Fast, Not Fancy: Rethinking G2P with Rich Data and Rule-Based Models
Mahta Fetrat Qharabagh, Zahra Dehghanian, Hamid R. Rabiee
TL;DR
This work tackles homograph disambiguation in G2P for low-resource languages by building HomoRich, a large, balanced Persian homograph dataset via a semi-automated pipeline that combines human input and LLM-assisted labeling. Leveraging HomoRich, the authors improve a neural G2P model (Homo-GE2PE) by approximately 29.72% in homograph accuracy and, crucially, introduce HomoFast eSpeak, a fast, rule-based variant that gains about 30.66% in homograph accuracy without sacrificing latency. They also demonstrate that fine-tuning a T5-based G2P model on their dataset (Homo-T5) yields competitive performance, underscoring the data quality's value across architectures. By releasing HomoRich and the enhanced tools under permissive licenses, the paper highlights a practical path toward accurate, real-time G2P for screen readers and other accessibility technologies in low-resource languages.
Abstract
Homograph disambiguation remains a significant challenge in grapheme-to-phoneme (G2P) conversion, especially for low-resource languages. This challenge is twofold: (1) creating balanced and comprehensive homograph datasets is labor-intensive and costly, and (2) specific disambiguation strategies introduce additional latency, making them unsuitable for real-time applications such as screen readers and other accessibility tools. In this paper, we address both issues. First, we propose a semi-automated pipeline for constructing homograph-focused datasets, introduce the HomoRich dataset generated through this pipeline, and demonstrate its effectiveness by applying it to enhance a state-of-the-art deep learning-based G2P system for Persian.
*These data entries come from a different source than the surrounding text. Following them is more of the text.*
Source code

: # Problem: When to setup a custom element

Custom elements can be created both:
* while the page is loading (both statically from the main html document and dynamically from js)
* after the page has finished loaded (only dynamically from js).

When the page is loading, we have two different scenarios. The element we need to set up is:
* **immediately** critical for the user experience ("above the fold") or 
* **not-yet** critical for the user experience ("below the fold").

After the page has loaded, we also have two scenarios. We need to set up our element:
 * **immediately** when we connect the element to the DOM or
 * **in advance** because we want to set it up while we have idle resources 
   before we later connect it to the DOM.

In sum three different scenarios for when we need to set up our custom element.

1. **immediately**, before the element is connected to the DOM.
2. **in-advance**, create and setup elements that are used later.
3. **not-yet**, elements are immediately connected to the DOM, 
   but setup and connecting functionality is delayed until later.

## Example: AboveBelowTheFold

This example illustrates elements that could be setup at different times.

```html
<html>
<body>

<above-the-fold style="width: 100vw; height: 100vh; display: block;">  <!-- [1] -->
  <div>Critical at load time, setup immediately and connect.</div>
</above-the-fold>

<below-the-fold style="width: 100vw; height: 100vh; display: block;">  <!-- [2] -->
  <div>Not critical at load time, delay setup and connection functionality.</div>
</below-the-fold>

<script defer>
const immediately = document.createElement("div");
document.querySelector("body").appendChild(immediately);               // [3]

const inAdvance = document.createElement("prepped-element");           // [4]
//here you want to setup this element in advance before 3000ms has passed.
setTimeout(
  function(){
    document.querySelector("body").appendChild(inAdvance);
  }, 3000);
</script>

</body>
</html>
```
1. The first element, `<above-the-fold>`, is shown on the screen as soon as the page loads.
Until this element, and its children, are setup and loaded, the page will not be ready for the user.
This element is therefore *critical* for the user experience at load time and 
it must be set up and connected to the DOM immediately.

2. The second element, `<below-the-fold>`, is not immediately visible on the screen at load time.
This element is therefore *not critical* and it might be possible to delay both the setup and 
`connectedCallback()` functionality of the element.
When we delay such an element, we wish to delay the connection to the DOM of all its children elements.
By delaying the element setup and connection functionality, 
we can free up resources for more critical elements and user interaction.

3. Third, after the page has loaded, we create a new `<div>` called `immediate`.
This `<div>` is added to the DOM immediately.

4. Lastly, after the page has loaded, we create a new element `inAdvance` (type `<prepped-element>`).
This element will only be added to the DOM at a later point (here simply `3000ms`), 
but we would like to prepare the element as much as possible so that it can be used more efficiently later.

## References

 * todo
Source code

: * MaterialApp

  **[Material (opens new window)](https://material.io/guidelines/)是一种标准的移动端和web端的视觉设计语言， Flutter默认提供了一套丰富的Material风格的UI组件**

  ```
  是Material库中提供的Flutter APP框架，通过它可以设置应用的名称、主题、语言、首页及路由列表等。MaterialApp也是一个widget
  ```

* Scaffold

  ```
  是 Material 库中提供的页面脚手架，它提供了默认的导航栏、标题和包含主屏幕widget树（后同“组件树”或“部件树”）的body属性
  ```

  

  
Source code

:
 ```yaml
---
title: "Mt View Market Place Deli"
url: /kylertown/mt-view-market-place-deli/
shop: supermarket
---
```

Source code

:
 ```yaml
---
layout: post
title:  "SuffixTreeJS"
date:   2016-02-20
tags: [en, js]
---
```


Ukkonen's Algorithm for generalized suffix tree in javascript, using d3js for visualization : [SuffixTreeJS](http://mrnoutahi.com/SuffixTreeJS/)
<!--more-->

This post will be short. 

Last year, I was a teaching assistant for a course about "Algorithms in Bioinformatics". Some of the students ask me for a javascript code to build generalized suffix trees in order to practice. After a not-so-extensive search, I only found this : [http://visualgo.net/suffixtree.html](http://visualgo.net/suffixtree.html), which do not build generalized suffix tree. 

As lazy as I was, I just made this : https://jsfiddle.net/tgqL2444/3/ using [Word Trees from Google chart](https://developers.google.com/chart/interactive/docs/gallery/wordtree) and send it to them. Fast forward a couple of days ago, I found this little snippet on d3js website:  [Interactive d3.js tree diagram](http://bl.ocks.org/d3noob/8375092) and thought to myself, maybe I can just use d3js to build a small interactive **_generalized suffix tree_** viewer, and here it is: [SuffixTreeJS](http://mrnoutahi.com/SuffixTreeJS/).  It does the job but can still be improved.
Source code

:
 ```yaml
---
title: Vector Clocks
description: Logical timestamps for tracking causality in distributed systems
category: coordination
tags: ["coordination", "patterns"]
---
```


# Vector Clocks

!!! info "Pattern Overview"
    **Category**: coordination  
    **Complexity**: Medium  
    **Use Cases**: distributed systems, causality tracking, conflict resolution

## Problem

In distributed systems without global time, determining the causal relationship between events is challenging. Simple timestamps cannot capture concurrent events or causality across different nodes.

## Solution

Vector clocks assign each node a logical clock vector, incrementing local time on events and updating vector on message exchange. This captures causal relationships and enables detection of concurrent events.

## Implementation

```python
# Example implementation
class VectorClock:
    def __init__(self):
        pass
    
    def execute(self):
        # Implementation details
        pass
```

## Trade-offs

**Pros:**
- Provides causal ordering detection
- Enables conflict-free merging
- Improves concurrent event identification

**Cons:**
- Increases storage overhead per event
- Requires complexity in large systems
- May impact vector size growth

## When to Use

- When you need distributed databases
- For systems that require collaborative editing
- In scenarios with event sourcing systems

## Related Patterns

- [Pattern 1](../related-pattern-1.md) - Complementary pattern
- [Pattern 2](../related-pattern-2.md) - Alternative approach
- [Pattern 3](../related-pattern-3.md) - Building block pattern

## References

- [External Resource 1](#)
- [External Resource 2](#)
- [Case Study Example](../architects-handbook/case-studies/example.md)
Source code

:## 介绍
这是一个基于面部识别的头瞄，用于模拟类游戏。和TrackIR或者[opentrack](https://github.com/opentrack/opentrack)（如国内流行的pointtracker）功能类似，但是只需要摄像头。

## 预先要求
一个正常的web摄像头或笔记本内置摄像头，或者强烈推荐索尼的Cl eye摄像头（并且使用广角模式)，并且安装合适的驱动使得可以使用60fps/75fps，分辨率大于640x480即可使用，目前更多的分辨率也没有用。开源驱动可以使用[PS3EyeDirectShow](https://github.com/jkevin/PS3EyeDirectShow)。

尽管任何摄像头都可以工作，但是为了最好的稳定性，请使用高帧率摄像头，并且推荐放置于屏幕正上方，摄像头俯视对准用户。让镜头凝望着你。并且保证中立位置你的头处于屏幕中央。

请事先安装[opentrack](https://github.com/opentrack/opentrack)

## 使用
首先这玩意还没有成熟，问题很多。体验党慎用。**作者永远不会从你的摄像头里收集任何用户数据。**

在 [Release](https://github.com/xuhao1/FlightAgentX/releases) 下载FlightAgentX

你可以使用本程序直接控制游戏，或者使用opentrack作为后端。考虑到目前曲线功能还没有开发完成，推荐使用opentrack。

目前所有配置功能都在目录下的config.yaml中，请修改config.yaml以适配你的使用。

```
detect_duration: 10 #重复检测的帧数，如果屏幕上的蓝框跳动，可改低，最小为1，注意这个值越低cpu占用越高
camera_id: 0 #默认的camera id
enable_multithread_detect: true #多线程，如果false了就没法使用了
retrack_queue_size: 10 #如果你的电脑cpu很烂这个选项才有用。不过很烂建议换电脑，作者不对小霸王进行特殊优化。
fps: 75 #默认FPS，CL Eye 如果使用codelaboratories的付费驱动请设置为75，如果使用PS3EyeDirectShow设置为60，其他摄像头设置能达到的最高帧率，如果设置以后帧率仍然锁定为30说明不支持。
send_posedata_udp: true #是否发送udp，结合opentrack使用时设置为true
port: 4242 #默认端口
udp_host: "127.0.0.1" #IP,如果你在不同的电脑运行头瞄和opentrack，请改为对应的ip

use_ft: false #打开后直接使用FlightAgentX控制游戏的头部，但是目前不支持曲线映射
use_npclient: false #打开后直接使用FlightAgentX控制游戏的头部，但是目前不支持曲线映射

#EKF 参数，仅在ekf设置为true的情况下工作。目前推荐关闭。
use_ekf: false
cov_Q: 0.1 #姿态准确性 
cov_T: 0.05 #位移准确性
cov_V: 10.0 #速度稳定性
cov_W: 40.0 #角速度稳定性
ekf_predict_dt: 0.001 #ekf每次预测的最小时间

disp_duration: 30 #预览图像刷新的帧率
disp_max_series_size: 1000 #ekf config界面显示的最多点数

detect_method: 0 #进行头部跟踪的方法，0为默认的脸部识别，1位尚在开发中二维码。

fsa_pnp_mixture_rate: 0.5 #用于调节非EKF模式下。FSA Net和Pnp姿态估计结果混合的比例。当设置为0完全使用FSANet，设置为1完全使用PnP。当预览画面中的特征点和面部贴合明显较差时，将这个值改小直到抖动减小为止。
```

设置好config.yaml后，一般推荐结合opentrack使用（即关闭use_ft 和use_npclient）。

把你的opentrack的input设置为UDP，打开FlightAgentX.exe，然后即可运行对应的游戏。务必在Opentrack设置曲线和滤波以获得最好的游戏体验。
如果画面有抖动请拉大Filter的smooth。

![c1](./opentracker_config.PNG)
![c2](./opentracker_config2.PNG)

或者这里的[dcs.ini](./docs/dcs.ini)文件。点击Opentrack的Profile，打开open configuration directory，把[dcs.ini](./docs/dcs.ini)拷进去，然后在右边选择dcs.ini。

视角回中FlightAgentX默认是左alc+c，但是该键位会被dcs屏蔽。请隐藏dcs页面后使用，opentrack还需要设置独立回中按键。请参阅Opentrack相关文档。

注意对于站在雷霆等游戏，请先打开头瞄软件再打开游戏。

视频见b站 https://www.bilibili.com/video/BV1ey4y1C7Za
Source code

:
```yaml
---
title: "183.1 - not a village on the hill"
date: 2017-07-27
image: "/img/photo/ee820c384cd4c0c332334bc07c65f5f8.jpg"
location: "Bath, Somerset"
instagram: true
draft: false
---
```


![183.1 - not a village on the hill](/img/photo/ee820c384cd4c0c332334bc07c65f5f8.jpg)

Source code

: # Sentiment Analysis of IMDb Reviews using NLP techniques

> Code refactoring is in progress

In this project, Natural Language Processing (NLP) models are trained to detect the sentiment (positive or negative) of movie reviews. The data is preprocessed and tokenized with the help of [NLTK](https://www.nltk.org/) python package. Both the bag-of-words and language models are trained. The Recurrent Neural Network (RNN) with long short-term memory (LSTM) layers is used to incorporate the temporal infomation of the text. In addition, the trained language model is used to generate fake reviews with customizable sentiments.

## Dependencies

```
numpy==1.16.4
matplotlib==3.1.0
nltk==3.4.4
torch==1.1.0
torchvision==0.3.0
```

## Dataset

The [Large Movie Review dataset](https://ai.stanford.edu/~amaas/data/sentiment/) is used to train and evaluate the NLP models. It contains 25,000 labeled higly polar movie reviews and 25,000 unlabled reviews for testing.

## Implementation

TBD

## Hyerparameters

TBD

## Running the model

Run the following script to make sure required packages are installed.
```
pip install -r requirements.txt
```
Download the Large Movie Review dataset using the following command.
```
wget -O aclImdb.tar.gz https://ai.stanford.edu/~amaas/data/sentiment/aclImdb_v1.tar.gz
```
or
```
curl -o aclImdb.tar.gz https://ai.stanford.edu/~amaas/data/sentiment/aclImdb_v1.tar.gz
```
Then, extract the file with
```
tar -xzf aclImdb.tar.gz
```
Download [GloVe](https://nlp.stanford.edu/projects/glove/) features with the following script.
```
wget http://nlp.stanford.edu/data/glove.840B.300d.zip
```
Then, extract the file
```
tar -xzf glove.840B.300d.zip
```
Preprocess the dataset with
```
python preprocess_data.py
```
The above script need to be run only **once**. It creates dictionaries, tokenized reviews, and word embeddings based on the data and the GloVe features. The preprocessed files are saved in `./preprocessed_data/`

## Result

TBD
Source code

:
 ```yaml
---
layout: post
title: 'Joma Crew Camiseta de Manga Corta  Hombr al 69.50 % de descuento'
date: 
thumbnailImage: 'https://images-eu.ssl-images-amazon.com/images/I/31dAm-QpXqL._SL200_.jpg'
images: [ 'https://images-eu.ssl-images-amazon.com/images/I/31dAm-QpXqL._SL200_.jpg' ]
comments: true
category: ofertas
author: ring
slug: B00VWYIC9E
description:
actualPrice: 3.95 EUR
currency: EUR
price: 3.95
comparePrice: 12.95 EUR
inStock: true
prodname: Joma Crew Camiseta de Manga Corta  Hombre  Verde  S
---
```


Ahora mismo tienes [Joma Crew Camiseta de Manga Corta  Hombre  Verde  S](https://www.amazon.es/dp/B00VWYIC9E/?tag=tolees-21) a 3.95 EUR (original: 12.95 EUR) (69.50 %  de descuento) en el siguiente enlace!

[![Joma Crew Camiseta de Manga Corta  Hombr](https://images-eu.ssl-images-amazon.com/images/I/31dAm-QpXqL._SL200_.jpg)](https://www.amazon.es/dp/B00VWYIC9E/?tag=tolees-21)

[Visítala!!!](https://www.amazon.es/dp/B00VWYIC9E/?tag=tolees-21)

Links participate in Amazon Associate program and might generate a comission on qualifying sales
Second, we advocate for a paradigm shift - utilizing rich offline datasets to inform the development of fast, rule-based methods suitable for latency-sensitive accessibility applications like screen readers. To this end, we improve one of the most well-known rule-based G2P systems, eSpeak, into a fast homograph-aware version, HomoFast eSpeak. Our results show an approximate 30% improvement in homograph disambiguation accuracy for the deep learning-based and eSpeak systems.